Kelly McNeill writes "The reaction one gets when attempting to get a manager in a corporate environment to consider an alternate operating system can sometimes be likened to a typical dilbert comic strip. Joseph Mallett contributed the following editorial to osOpinion/osViews which suggests that if you present the case properly, your pointy haired boss will make the right decision when choosing a Unix operating system to run the business."

3 of 51 comments (clear)

  1. Pico by Anonymous Coward · · Score: 5, Interesting

    (repost from OsViews, anonymous for avoiding karma whoring/damage)

    nano is a free replacement for pico (which is encumbered in some fuzzy licence I think), and is available in OpenBSD through the portstree or as a package. I highly recommend it for those of us that can't stand typing obscure key-combinations in editors.

    Now, I'm a OpenBSD junkie, but still, I wouldn't dream of building a firewall, DNS, or static webserver on anything else than OpenBSD. ProPolice and the Write-XOR-Execute technology gives me a varm feeling. Not to speak about the privilege separated, chrooted bind, chrooted Apache (with some extra 3-4000 thousands lines of security fixes over stock Apache), and a kick ass firewall solution (stateful, trafic shaping, redundant failover solution).

    As the article says, it may not be the best choice for every situation, but in this department it really shines.

    That doesn't stop me from running OpenBSD as my primary desktop though. :-)

  2. OpenBSD Desktop? Icky Poo. by fuzzybunny · · Score: 4, Interesting

    I ditched OpenBSD a while ago for FreeBSD on my firewall (been using it on laptops and fileserver for aeons now.) I didn't find the upgrade procedure easy or transparent, and while my questions to various help mailing lists were usually answered in at least some civil manner, I've seen plenty of perfectly reasonable ones that just elicited idiotic flames ("you're just not '1337 enough to run this OS") to make me wonder.

    I am not questioning the quality of OpenBSD (or any *BSD/Linux.) I know people who happily use it as their OS for all desktop-type work. I switched because I had too many odd (quite possibly atypical) problems that I just didn't have the time to get into, and yes I do RTFM before doing stuff on my boxes. I also banished FreeBSD from my laptop in favor of Debian because I just didn't think it adequately supported things like ACPI, my wireless card, and other things that, for a machine I use to do loads of non-technical work, should "just work".

    Like it or not, and this is the wave of stupidity that usually breaks against the immovable seawall of OS fanaticism, there are things that I just don't want my PHB to be involved in.
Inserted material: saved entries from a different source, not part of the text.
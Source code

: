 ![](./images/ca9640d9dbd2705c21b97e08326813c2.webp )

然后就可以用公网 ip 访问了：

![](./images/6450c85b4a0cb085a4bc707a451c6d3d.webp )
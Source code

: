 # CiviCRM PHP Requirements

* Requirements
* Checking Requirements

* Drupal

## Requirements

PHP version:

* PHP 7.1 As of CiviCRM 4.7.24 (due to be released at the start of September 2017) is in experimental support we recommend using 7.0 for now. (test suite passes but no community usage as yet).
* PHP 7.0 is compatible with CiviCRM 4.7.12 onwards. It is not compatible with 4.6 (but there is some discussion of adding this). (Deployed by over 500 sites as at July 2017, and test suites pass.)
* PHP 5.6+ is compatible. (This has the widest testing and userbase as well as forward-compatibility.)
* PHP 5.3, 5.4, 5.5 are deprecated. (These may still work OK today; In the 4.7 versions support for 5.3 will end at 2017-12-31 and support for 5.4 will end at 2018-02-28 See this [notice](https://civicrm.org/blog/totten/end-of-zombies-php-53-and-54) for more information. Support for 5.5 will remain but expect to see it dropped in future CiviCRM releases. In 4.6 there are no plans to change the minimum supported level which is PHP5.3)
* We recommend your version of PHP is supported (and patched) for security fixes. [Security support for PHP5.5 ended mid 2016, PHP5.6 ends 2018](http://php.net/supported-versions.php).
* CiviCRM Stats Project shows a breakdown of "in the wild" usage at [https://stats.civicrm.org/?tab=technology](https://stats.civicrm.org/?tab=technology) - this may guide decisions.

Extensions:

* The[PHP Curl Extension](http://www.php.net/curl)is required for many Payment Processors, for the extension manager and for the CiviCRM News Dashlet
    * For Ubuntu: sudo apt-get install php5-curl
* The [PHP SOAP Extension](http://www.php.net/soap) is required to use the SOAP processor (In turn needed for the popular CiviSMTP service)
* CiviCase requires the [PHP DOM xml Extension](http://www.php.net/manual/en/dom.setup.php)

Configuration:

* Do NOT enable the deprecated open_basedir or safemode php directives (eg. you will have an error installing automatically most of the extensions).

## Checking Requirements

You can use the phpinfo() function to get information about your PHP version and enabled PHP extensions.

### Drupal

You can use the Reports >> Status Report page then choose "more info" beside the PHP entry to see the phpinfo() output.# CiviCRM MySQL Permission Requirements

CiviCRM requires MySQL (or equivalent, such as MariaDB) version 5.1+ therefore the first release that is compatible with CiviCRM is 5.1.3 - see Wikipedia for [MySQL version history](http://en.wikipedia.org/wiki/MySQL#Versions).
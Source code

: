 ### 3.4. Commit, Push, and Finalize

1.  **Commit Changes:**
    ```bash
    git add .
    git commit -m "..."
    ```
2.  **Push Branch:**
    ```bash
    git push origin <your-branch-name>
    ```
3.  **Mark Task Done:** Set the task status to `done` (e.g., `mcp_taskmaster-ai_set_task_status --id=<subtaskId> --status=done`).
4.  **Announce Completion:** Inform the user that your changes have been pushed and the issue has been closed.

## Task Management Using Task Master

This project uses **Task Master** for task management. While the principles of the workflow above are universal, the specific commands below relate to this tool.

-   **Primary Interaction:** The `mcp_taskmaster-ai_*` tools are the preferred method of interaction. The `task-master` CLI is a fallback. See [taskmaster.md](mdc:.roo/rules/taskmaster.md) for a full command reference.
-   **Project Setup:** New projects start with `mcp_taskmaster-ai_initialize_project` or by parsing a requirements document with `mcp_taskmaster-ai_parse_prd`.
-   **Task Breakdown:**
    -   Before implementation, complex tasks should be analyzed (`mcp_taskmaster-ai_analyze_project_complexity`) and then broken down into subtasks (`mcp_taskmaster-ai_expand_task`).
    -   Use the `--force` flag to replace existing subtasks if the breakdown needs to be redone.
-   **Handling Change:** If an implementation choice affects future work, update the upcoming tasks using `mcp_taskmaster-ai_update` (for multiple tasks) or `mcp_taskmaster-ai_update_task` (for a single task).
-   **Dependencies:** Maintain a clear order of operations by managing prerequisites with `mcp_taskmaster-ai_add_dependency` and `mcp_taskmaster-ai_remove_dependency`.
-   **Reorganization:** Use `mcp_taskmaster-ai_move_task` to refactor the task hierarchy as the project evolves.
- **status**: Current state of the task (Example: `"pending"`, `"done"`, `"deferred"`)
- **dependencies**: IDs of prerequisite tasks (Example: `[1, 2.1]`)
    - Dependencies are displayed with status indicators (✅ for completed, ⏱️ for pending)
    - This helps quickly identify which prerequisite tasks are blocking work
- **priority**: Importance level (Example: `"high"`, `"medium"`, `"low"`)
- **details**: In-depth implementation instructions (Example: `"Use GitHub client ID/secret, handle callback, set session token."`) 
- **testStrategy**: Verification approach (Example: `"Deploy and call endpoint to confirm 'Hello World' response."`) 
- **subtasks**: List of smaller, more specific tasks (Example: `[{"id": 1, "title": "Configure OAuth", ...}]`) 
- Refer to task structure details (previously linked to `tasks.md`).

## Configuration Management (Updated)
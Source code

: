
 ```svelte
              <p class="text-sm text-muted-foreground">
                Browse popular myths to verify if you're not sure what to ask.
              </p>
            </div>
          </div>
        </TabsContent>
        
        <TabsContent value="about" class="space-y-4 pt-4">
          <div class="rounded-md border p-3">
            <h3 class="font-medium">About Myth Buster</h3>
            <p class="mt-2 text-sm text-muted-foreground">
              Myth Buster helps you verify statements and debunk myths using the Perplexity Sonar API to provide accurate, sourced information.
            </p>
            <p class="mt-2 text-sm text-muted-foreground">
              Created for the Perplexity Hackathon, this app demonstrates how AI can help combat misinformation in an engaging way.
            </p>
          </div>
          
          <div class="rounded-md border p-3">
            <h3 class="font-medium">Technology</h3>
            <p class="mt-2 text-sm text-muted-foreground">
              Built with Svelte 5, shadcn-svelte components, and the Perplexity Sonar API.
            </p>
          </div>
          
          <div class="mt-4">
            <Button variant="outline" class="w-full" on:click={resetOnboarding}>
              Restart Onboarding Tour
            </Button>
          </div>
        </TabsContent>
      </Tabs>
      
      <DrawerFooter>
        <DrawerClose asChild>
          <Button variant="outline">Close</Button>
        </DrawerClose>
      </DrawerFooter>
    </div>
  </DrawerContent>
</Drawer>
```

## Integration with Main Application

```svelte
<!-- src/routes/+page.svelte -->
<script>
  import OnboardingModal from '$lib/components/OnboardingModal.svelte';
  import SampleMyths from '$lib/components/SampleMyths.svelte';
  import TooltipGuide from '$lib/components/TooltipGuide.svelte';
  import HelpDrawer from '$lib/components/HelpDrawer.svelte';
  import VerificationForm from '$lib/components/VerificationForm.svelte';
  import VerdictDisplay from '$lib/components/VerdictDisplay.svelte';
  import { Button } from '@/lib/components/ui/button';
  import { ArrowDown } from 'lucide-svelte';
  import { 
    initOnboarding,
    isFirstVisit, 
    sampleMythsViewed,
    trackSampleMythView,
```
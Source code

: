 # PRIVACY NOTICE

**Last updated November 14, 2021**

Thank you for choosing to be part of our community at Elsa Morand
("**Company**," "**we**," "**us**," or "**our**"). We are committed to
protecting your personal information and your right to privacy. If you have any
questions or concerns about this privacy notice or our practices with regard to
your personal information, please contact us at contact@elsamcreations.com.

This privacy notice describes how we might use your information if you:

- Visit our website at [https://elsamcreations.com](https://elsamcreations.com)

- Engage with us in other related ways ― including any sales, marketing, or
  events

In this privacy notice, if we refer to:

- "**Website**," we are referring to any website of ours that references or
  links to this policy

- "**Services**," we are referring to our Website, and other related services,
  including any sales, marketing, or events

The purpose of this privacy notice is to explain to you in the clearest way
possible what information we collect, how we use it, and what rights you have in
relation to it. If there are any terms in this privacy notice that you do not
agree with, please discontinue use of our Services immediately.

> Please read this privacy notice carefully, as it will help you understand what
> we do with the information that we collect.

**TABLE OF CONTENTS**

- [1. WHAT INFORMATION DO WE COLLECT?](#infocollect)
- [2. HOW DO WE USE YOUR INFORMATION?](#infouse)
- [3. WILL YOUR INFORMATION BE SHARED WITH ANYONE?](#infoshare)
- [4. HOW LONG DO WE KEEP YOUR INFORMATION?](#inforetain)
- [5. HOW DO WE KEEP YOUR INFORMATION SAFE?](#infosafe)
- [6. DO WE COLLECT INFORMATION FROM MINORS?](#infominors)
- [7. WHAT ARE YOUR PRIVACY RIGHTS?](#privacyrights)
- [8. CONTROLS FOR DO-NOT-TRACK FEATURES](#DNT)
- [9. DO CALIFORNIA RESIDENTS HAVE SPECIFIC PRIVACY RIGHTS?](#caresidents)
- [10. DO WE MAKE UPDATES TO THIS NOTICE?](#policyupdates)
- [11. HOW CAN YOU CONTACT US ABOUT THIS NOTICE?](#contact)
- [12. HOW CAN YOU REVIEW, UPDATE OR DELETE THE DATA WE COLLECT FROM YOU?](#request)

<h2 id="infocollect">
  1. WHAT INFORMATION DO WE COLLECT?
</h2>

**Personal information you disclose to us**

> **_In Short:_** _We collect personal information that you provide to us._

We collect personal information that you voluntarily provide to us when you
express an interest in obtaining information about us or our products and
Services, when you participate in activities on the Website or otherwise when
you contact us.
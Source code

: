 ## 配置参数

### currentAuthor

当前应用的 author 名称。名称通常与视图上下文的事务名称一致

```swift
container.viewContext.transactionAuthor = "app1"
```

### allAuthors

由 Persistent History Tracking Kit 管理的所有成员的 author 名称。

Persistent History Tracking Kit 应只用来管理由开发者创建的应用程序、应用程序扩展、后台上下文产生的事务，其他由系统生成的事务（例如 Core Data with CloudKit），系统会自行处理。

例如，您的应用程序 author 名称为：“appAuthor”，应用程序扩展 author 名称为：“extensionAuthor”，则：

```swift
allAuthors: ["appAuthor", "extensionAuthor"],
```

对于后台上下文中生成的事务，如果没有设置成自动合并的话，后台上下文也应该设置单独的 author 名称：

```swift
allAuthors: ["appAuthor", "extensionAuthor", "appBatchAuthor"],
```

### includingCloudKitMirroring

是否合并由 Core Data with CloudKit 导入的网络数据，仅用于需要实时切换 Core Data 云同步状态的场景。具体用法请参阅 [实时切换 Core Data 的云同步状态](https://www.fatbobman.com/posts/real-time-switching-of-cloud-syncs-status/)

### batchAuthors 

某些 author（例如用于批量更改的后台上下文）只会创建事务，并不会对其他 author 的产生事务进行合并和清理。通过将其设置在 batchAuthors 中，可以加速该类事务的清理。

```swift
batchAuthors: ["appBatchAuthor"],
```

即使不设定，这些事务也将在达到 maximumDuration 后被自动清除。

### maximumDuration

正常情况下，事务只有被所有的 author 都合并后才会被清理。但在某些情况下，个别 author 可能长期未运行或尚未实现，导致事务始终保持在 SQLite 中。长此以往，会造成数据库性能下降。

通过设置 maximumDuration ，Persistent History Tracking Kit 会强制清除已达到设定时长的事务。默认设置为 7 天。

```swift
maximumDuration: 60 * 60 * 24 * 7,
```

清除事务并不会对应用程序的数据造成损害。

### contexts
Just like having a car and just wanting to send it to the garage for regular checkups and having it function shouldn't disqualify you from driving, nobody should _have_ to use an alternate OS just because it's the right thing to do in someone's opinion.

    That said, if a PHB actually can be made to want to muck with OpenBSD or Linux or whatever as a desktop OS, great! I'm all for it, I think it's great! I think it's nice that people like Mallett make a convincing, well-argued case for how/why to use a non-commercial OS for daily tasks. I like the article; he does not resort to zealotry or preaching.

    Bottom line, if you can make a well-founded, logical argument, and you have a boss who's receptive to trying new things (or has time) you may have rewarded him by giving him something new and interesting to try out. If not, well, feh, let him use his Windows box and you use whatever you're happy with or have to.

    --
    Cole's Law: Thinly sliced cabbage
  3. Re:OpenBSD Desktop? Icky Poo. by evilviper · · Score: 5, Interesting
    I didn't find the upgrade procedure easy or transparent

    Wow! Where did that come from? OpenBSD upgrade is possibly the simpliest OS upgrade around.

    You just put in the CD/Floppy, select upgrade, tell it the source of the files (eg. CD-ROM, FTP), and it does everything for you. What did you find difficult about that?

    I've seen plenty of perfectly reasonable ones that just elicited idiotic flames ("you're just not '1337 enough to run this OS") to make me wonder.

    You're not 1337 enough to post on slashdot.

    Now are you going to leave? Does this make slashdot any less useful? Or are you just whining because someone complained that you didn't read the DOCS?

    I switched because I had too many odd (quite possibly atypical) problems that I just didn't have the time to get into,

    What problems? Start listing... I have yet to find one person with valid complaints about having problems in OpenBSD (at least, recently). They all ammount to some program not compiling, not knowing where the conf files are, etc.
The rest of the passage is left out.